I have no direct experience with such horrific models, but your formula is
a mess and Google suggests the biglm package with ffdf.
Specifically, you should convert your discrete variables to factors before
you build the model, particularly since you want to use predict after the
fact, for which you will need a new data set with the exact same levels in
the factors.
Also, your use of I() is broken and redundant. I think formulas
lny ~ id + year + x1 + I(x1^2) + x2 + I(x2^2)
or
lny ~ id + year + x1^2 + x2^2
would obtain the intended prediction results.
--
Sent from my phone. Please excuse my brevity.

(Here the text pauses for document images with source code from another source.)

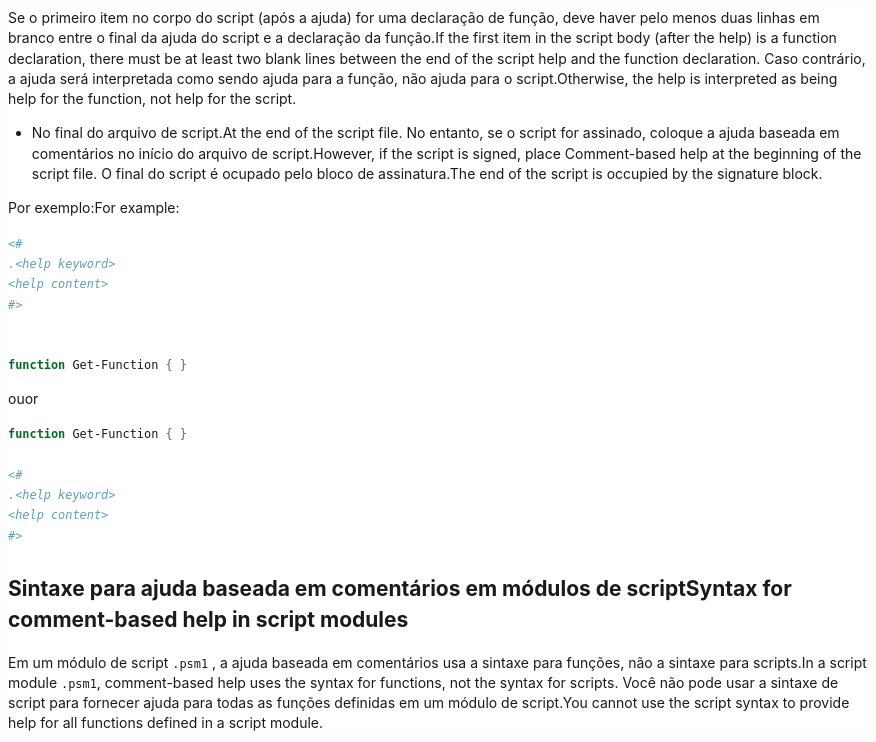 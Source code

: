   <span data-ttu-id="7f3d8-146">Se o primeiro item no corpo do script (após a ajuda) for uma declaração de função, deve haver pelo menos duas linhas em branco entre o final da ajuda do script e a declaração da função.</span><span class="sxs-lookup"><span data-stu-id="7f3d8-146">If the first item in the script body (after the help) is a function declaration, there must be at least two blank lines between the end of the script help and the function declaration.</span></span> <span data-ttu-id="7f3d8-147">Caso contrário, a ajuda será interpretada como sendo ajuda para a função, não ajuda para o script.</span><span class="sxs-lookup"><span data-stu-id="7f3d8-147">Otherwise, the help is interpreted as being help for the function, not help for the script.</span></span>

- <span data-ttu-id="7f3d8-148">No final do arquivo de script.</span><span class="sxs-lookup"><span data-stu-id="7f3d8-148">At the end of the script file.</span></span> <span data-ttu-id="7f3d8-149">No entanto, se o script for assinado, coloque a ajuda baseada em comentários no início do arquivo de script.</span><span class="sxs-lookup"><span data-stu-id="7f3d8-149">However, if the script is signed, place Comment-based help at the beginning of the script file.</span></span> <span data-ttu-id="7f3d8-150">O final do script é ocupado pelo bloco de assinatura.</span><span class="sxs-lookup"><span data-stu-id="7f3d8-150">The end of the script is occupied by the signature block.</span></span>

<span data-ttu-id="7f3d8-151">Por exemplo:</span><span class="sxs-lookup"><span data-stu-id="7f3d8-151">For example:</span></span>

```powershell
<#
.<help keyword>
<help content>
#>


function Get-Function { }
```

<span data-ttu-id="7f3d8-152">ou</span><span class="sxs-lookup"><span data-stu-id="7f3d8-152">or</span></span>

```powershell
function Get-Function { }

<#
.<help keyword>
<help content>
#>
```

## <a name="syntax-for-comment-based-help-in-script-modules"></a><span data-ttu-id="7f3d8-153">Sintaxe para ajuda baseada em comentários em módulos de script</span><span class="sxs-lookup"><span data-stu-id="7f3d8-153">Syntax for comment-based help in script modules</span></span>

<span data-ttu-id="7f3d8-154">Em um módulo de script `.psm1` , a ajuda baseada em comentários usa a sintaxe para funções, não a sintaxe para scripts.</span><span class="sxs-lookup"><span data-stu-id="7f3d8-154">In a script module `.psm1`, comment-based help uses the syntax for functions, not the syntax for scripts.</span></span> <span data-ttu-id="7f3d8-155">Você não pode usar a sintaxe de script para fornecer ajuda para todas as funções definidas em um módulo de script.</span><span class="sxs-lookup"><span data-stu-id="7f3d8-155">You cannot use the script syntax to provide help for all functions defined in a script module.</span></span>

On June 17, 2017 11:24:05 AM PDT, Miluji Sb <milujisb at gmail.com> wrote:
Dear all,
I am running a panel regression with time and location fixed effects:
###
reg1 <- lm(lny ~ factor(id) + factor(year) + x1+ I(x1)^2 + x2+ I(x2)^2
,
data=mydata, na.action="na.omit")
###
My goal is to use the estimation for prediction. However, I have 8,500
IDs,
which is resulting in very slow computation. Ideally, I would like to
do
the following:
###
reg2 <- felm(lny ~ x1+ I(x1)^2 + x2+ I(x2)^2 | id + year , data=mydata,
na.action="na.omit")
###
However, predict does not work with felm. Is there a way to either make
lm
faster or use predict with felm? Is parallelizing an option?
Any help will be appreciated. Thank you!